Słowa Ewangelii według świętego Marka (Mk 2, 18-22)
Uczniowie Jana i faryzeusze mieli właśnie post. Przyszli więc do Niego i pytali: Dlaczego uczniowie Jana i uczniowie faryzeuszów poszczą, a Twoi uczniowie nie poszczą? Jezus im odpowiedział: Czy goście weselni mogą pościć, dopóki pan młody jest z nimi? Nie mogą pościć, jak długo pana młodego majką u siebie. Lecz przyjdzie czas, kiedy zabiorą im pana młodego, a wtedy, w ów dzień, będą pościć. Nikt nie przyszywa łaty z surowego sukna do starego ubrania. W przeciwnym razie nowa łata obrywa jeszcze /część/ ze starego ubrania i robi się gorsze przedarcie. Nikt też młodego wina nie wlewa do starych bukłaków. W przeciwnym razie wino rozerwie bukłaki; i wino przepadnie, i bukłaki. Lecz młode wino /należy wlewać/ do nowych bukłaków.

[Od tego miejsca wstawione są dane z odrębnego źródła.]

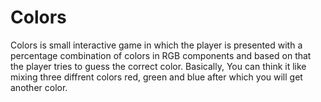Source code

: # Colors

Colors is small interactive game in which the player is presented with a percentage
combination of colors in RGB components and based on that the player tries to guess
the correct color.
Basically, 
          You can think it like mixing three diffrent colors red, green and blue after which you will get another color.
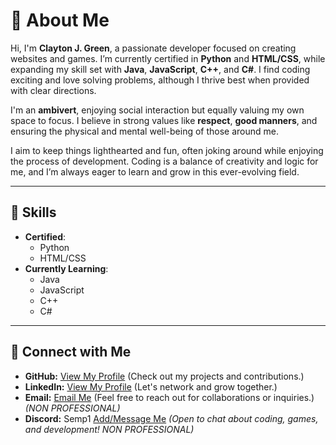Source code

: # 👋 About Me

Hi, I'm **Clayton J. Green**, a passionate developer focused on creating websites and games. I’m currently certified in **Python** and **HTML/CSS**, while expanding my skill set with **Java**, **JavaScript**, **C++**, and **C#**. I find coding exciting and love solving problems, although I thrive best when provided with clear directions.

I'm an **ambivert**, enjoying social interaction but equally valuing my own space to focus. I believe in strong values like **respect**, **good manners**, and ensuring the physical and mental well-being of those around me.

I aim to keep things lighthearted and fun, often joking around while enjoying the process of development. Coding is a balance of creativity and logic for me, and I’m always eager to learn and grow in this ever-evolving field.

---

## 🚀 Skills
- **Certified**: 
  - Python 
  - HTML/CSS
- **Currently Learning**: 
  - Java 
  - JavaScript 
  - C++
  - C#

---

## 🔗 Connect with Me

- **GitHub:** [View My Profile](https://github.com/Cgree791) (Check out my projects and contributions.)
- **LinkedIn:** [View My Profile](https://www.linkedin.com/in/clayton-green-256477300) (Let's network and grow together.)
- **Email:** [Email Me](mailto:cjwalkscool@gmail.com) (Feel free to reach out for collaborations or inquiries.) *(NON PROFESSIONAL)*
- **Discord:** Semp1 [Add/Message Me](https://discord.com/users/595681336816173074) *(Open to chat about coding, games, and development! NON PROFESSIONAL)*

Jezus odnosi się do istoty postu. To nie jest praktyka ćwiczenia perfekcjonizmu. Post ma uświadomić nam głód Boga żywego. To nasz największy wewnętrzny problem – żyć Bogiem a nie kimś/czymś innym. Post ma odbudować naszą relację z Oblubieńcem, miłującym nas Panem.